[Problem to work on]: The task calls for the lines below from the line with "# Frontend React App" to the line with "6. Użycie axios + CORS", both ends included, copied exactly, without any pictures.

[Raw data]:

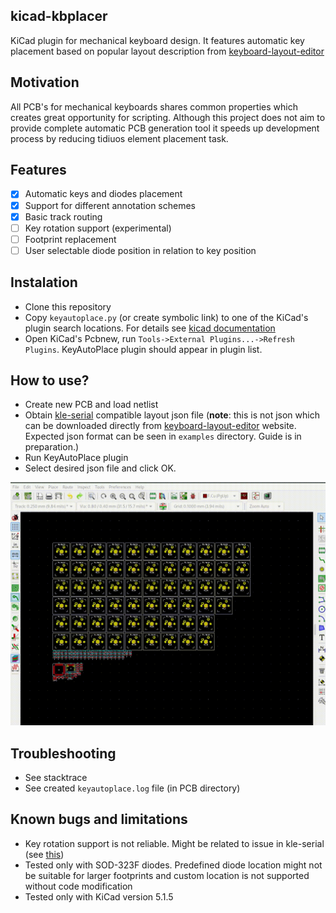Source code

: ## kicad-kbplacer
KiCad plugin for mechanical keyboard design. It features automatic key placement based on popular layout description from [keyboard-layout-editor](http://www.keyboard-layout-editor.com/) 

## Motivation
All PCB's for mechanical keyboards shares common properties which creates great opportunity for scripting. Although this project does not aim to provide complete automatic PCB generation tool it speeds up development process by reducing tidiuos element placement task.

## Features
- [x] Automatic keys and diodes placement
- [x] Support for different annotation schemes
- [x] Basic track routing
- [ ] Key rotation support (experimental) 
- [ ] Footprint replacement
- [ ] User selectable diode position in relation to key position

## Instalation
- Clone this repository
- Copy `keyautoplace.py` (or create symbolic link) to one of the KiCad's plugin search locations. For details see [kicad documentation](https://docs.kicad-pcb.org/doxygen/md_Documentation_development_pcbnew-plugins.html) 
- Open KiCad's Pcbnew, run `Tools->External Plugins...->Refresh Plugins`. KeyAutoPlace plugin should appear in plugin list.

## How to use?
- Create new PCB and load netlist
- Obtain [kle-serial](https://github.com/ijprest/kle-serial) compatible layout json file (**note**: this is not json which can be downloaded directly from [keyboard-layout-editor](http://www.keyboard-layout-editor.com/) website. Expected json format can be seen in `examples` directory. Guide is in preparation.)
- Run KeyAutoPlace plugin
- Select desired json file and click OK.

![demo](demo.gif)

## Troubleshooting
- See stacktrace
- See created `keyautoplace.log` file (in PCB directory)

## Known bugs and limitations
- Key rotation support is not reliable. Might be related to issue in kle-serial (see [this](https://github.com/ijprest/kle-serial/pull/1))
- Tested only with SOD-323F diodes. Predefined diode location might not be suitable for larger footprints and custom location is not supported without code modification
- Tested only with KiCad version 5.1.5

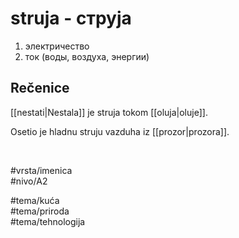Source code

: # struja - струја

1. электричество  
2. ток (воды, воздуха, энергии)

## Rečenice

[[nestati|Nestala]] je struja tokom [[oluja|oluje]].  

Osetio je hladnu struju vazduha iz [[prozor|prozora]].  

<br>

#vrsta/imenica  
#nivo/A2  

#tema/kuća  
#tema/priroda  
#tema/tehnologija  
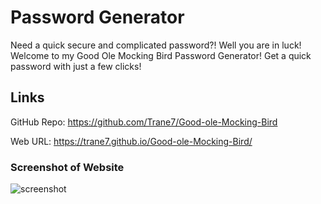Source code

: # Password Generator 
Need a quick secure and complicated password?! Well you are in luck! Welcome to my Good Ole Mocking Bird Password Generator! Get a quick password with just a few clicks!


## Links 

GitHub Repo: https://github.com/Trane7/Good-ole-Mocking-Bird

Web URL: https://trane7.github.io/Good-ole-Mocking-Bird/





### Screenshot of Website
![screenshot](https://user-images.githubusercontent.com/89409597/138566922-1babb09b-daa2-4fe2-93de-53382be4b9ca.PNG)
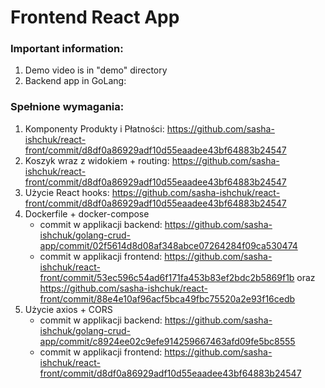 # Frontend React App

### Important information:
1. Demo video is in "demo" directory
2. Backend app in GoLang: 

### Spełnione wymagania:
1. Komponenty Produkty i Płatności: https://github.com/sasha-ishchuk/react-front/commit/d8df0a86929adf10d55eaadee43bf64883b24547
2. Koszyk wraz z widokiem + routing: https://github.com/sasha-ishchuk/react-front/commit/d8df0a86929adf10d55eaadee43bf64883b24547
3. Użycie React hooks: https://github.com/sasha-ishchuk/react-front/commit/d8df0a86929adf10d55eaadee43bf64883b24547
4. Dockerfile + docker-compose
    - commit w applikacji backend: https://github.com/sasha-ishchuk/golang-crud-app/commit/02f5614d8d08af348abce07264284f09ca530474
    - commit w applikacji frontend: https://github.com/sasha-ishchuk/react-front/commit/53ec596c54ad6f171fa453b83ef2bdc2b5869f1b oraz https://github.com/sasha-ishchuk/react-front/commit/88e4e10af96acf5bca49fbc75520a2e93f16cedb
6. Użycie axios + CORS
    - commit w applikacji backend: https://github.com/sasha-ishchuk/golang-crud-app/commit/c8924ee02c9efe914259667463afd09fe5bc8555
    - commit w applikacji frontend: https://github.com/sasha-ishchuk/react-front/commit/d8df0a86929adf10d55eaadee43bf64883b24547
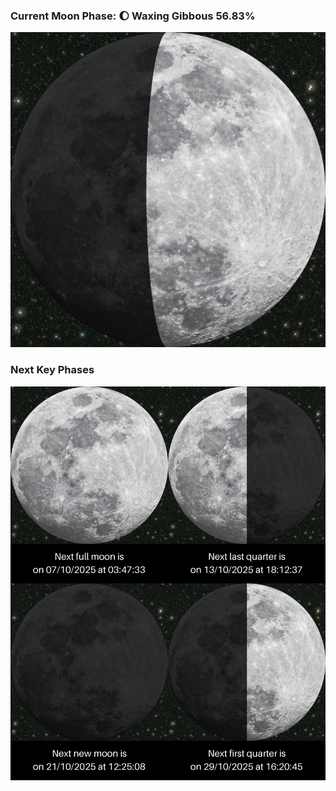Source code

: ### Current Moon Phase: 🌔 Waxing Gibbous 56.83%
![Moon Phase](moonphase.png)
### Next Key Phases
![Gallery](gallery.png)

[Result]:
 # Frontend React App

### Important information:
1. Demo video is in "demo" directory
2. Backend app in GoLang: 

### Spełnione wymagania:
1. Komponenty Produkty i Płatności: https://github.com/sasha-ishchuk/react-front/commit/d8df0a86929adf10d55eaadee43bf64883b24547
2. Koszyk wraz z widokiem + routing: https://github.com/sasha-ishchuk/react-front/commit/d8df0a86929adf10d55eaadee43bf64883b24547
3. Użycie React hooks: https://github.com/sasha-ishchuk/react-front/commit/d8df0a86929adf10d55eaadee43bf64883b24547
4. Dockerfile + docker-compose
    - commit w applikacji backend: https://github.com/sasha-ishchuk/golang-crud-app/commit/02f5614d8d08af348abce07264284f09ca530474
    - commit w applikacji frontend: https://github.com/sasha-ishchuk/react-front/commit/53ec596c54ad6f171fa453b83ef2bdc2b5869f1b oraz https://github.com/sasha-ishchuk/react-front/commit/88e4e10af96acf5bca49fbc75520a2e93f16cedb
6. Użycie axios + CORS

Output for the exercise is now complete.